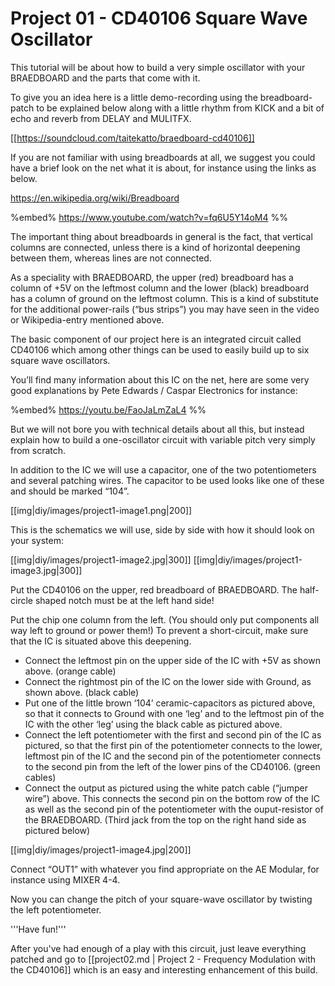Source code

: # Project 01 - CD40106 Square Wave Oscillator

This tutorial will be about how to build a very simple oscillator with your BRAEDBOARD and the parts that come with it.

To give you an idea here is a little demo-recording using the breadboard-patch to be explained below along with a little rhythm from KICK and a bit of echo and reverb from DELAY and MULITFX.

[[https://soundcloud.com/taitekatto/braedboard-cd40106]]

If you are not familiar with using breadboards at all, we suggest you could have a brief look on the net what it is about, for instance using the links as below.

https://en.wikipedia.org/wiki/Breadboard

%embed% https://www.youtube.com/watch?v=fq6U5Y14oM4 %%

The important thing about breadboards in general is the fact, that vertical columns are connected, unless there is a kind of horizontal deepening between them, whereas lines are not connected.

As a speciality with BRAEDBOARD, the upper (red) breadboard has a column of +5V on the leftmost column and the lower (black) breadboard has a column of ground on the leftmost column. This is a kind of substitute for the additional power-rails (“bus strips”) you may have seen in the video or Wikipedia-entry mentioned above.   

The basic component of our project here is an integrated circuit called CD40106 which among other things can be used to easily build up to six square wave oscillators.

You’ll find many information about this IC on the net, here are some very good explanations by Pete Edwards / Caspar Electronics for instance:

%embed% https://youtu.be/FaoJaLmZaL4 %%

But we will not bore you with technical details about all this, but instead explain how to build a one-oscillator circuit with variable pitch very simply from scratch.

In addition to the IC we will use a capacitor, one of the two potentiometers and several patching wires.
The capacitor to be used looks like one of these and should be marked “104”.

[[img|diy/images/project1-image1.png|200]]

This is the schematics we will use, side by side with how it should look on your system:

[[img|diy/images/project1-image2.jpg|300]]
[[img|diy/images/project1-image3.jpg|300]]

Put the CD40106 on the upper, red breadboard of BRAEDBOARD. The half-circle shaped notch must be at the left hand side!

Put the chip one column from the left. (You should only put components all way left to ground or power them!) To prevent a short-circuit, make sure that the IC is situated above this deepening.

* Connect the leftmost pin on the upper side of the IC with +5V as shown above. (orange cable)
* Connect the rightmost pin of the IC on the lower side with Ground, as shown above. (black cable)
* Put one of the little brown ‘104’ ceramic-capacitors as pictured above, so that it connects to Ground with one ‘leg’ and to the leftmost pin of the IC with the other ‘leg’ using the black cable as pictured above.
* Connect the left potentiometer with the first and second pin of the IC as pictured, so that the first pin of the potentiometer connects to the lower, leftmost pin of the IC and the second pin of the potentiometer connects to the second pin from the left of the lower pins of the CD40106. (green cables)
* Connect the output as pictured using the white patch cable (“jumper wire”) above. This connects the second pin on the bottom row of the IC as well as the second pin of the potentiometer with the ouput-resistor of the BRAEDBOARD. (Third jack from the top on the right hand side as pictured below)

[[img|diy/images/project1-image4.jpg|200]]

Connect “OUT1” with whatever you find appropriate on the AE Modular, for instance using MIXER 4-4.
 
Now you can change the pitch of your square-wave oscillator by twisting the left potentiometer.
  
'''Have fun!'''

After you've had enough of a play with this circuit, just leave everything patched and go to [[project02.md | Project 2 - Frequency Modulation with the CD40106]] which is an easy and interesting enhancement of this build.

**Your objective:** Please copy the data shown above precisely, leaving the images out.

**Result of this task:**
Source code

: # Project 01 - CD40106 Square Wave Oscillator

This tutorial will be about how to build a very simple oscillator with your BRAEDBOARD and the parts that come with it.

To give you an idea here is a little demo-recording using the breadboard-patch to be explained below along with a little rhythm from KICK and a bit of echo and reverb from DELAY and MULITFX.

[[https://soundcloud.com/taitekatto/braedboard-cd40106]]

If you are not familiar with using breadboards at all, we suggest you could have a brief look on the net what it is about, for instance using the links as below.

https://en.wikipedia.org/wiki/Breadboard

%embed% https://www.youtube.com/watch?v=fq6U5Y14oM4 %%

The important thing about breadboards in general is the fact, that vertical columns are connected, unless there is a kind of horizontal deepening between them, whereas lines are not connected.

As a speciality with BRAEDBOARD, the upper (red) breadboard has a column of +5V on the leftmost column and the lower (black) breadboard has a column of ground on the leftmost column. This is a kind of substitute for the additional power-rails (“bus strips”) you may have seen in the video or Wikipedia-entry mentioned above.   

The basic component of our project here is an integrated circuit called CD40106 which among other things can be used to easily build up to six square wave oscillators.

You’ll find many information about this IC on the net, here are some very good explanations by Pete Edwards / Caspar Electronics for instance:

%embed% https://youtu.be/FaoJaLmZaL4 %%

But we will not bore you with technical details about all this, but instead explain how to build a one-oscillator circuit with variable pitch very simply from scratch.

In addition to the IC we will use a capacitor, one of the two potentiometers and several patching wires.
The capacitor to be used looks like one of these and should be marked “104”.

[[img|diy/images/project1-image1.png|200]]

This is the schematics we will use, side by side with how it should look on your system:

[[img|diy/images/project1-image2.jpg|300]]
[[img|diy/images/project1-image3.jpg|300]]

Put the CD40106 on the upper, red breadboard of BRAEDBOARD. The half-circle shaped notch must be at the left hand side!

Put the chip one column from the left. (You should only put components all way left to ground or power them!) To prevent a short-circuit, make sure that the IC is situated above this deepening.

* Connect the leftmost pin on the upper side of the IC with +5V as shown above. (orange cable)
* Connect the rightmost pin of the IC on the lower side with Ground, as shown above. (black cable)
* Put one of the little brown ‘104’ ceramic-capacitors as pictured above, so that it connects to Ground with one ‘leg’ and to the leftmost pin of the IC with the other ‘leg’ using the black cable as pictured above.
* Connect the left potentiometer with the first and second pin of the IC as pictured, so that the first pin of the potentiometer connects to the lower, leftmost pin of the IC and the second pin of the potentiometer connects to the second pin from the left of the lower pins of the CD40106. (green cables)
* Connect the output as pictured using the white patch cable (“jumper wire”) above. This connects the second pin on the bottom row of the IC as well as the second pin of the potentiometer with the ouput-resistor of the BRAEDBOARD. (Third jack from the top on the right hand side as pictured below)

[[img|diy/images/project1-image4.jpg|200]]

Connect “OUT1” with whatever you find appropriate on the AE Modular, for instance using MIXER 4-4.
 
Now you can change the pitch of your square-wave oscillator by twisting the left potentiometer.
  
'''Have fun!'''

After you've had enough of a play with this circuit, just leave everything patched and go to [[project02.md | Project 2 - Frequency Modulation with the CD40106]] which is an easy and interesting enhancement of this build.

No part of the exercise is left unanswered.